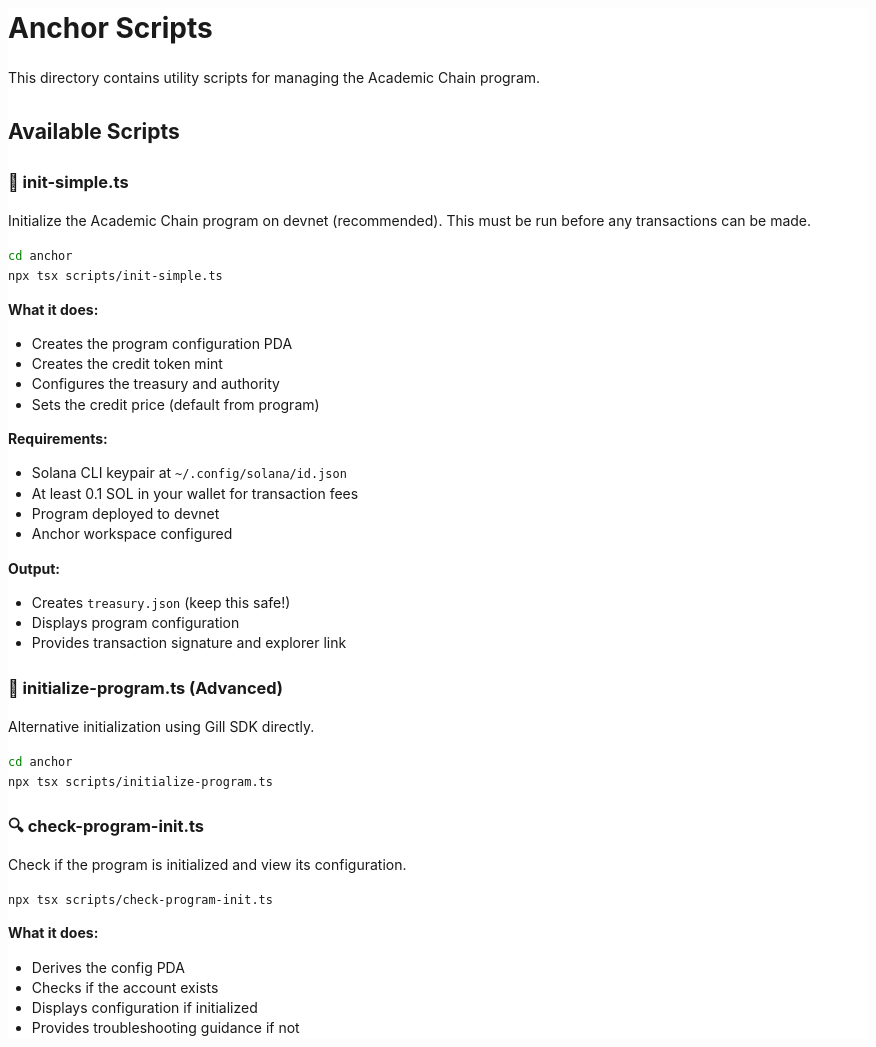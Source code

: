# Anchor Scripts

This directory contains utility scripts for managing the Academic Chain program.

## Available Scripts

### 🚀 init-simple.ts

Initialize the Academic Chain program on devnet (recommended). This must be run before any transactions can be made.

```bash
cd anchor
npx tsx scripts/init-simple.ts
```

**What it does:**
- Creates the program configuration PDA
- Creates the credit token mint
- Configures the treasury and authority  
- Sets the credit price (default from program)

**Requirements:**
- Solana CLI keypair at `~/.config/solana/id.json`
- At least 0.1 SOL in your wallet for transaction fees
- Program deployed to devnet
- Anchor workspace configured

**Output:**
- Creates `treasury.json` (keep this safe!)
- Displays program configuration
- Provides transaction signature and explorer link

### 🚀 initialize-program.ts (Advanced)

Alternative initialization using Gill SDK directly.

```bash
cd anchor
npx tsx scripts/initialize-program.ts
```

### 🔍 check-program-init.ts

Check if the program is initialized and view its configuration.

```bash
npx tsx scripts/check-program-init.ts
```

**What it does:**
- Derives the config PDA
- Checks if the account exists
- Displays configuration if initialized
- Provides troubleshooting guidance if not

__________

Problem statement
Retype every entry exactly, but keep the pictures out of your copy.

The completed task
Source code

:# Anchor Scripts

This directory contains utility scripts for managing the Academic Chain program.

## Available Scripts

### 🚀 init-simple.ts

Initialize the Academic Chain program on devnet (recommended). This must be run before any transactions can be made.

```bash
cd anchor
npx tsx scripts/init-simple.ts
```

**What it does:**
- Creates the program configuration PDA
- Creates the credit token mint
- Configures the treasury and authority  
- Sets the credit price (default from program)

**Requirements:**
- Solana CLI keypair at `~/.config/solana/id.json`
- At least 0.1 SOL in your wallet for transaction fees
- Program deployed to devnet
- Anchor workspace configured

**Output:**
- Creates `treasury.json` (keep this safe!)
- Displays program configuration
- Provides transaction signature and explorer link

### 🚀 initialize-program.ts (Advanced)

Alternative initialization using Gill SDK directly.

```bash
cd anchor
npx tsx scripts/initialize-program.ts
```

### 🔍 check-program-init.ts

Check if the program is initialized and view its configuration.

```bash
npx tsx scripts/check-program-init.ts
```

**What it does:**
- Derives the config PDA
- Checks if the account exists
- Displays configuration if initialized
- Provides troubleshooting guidance if not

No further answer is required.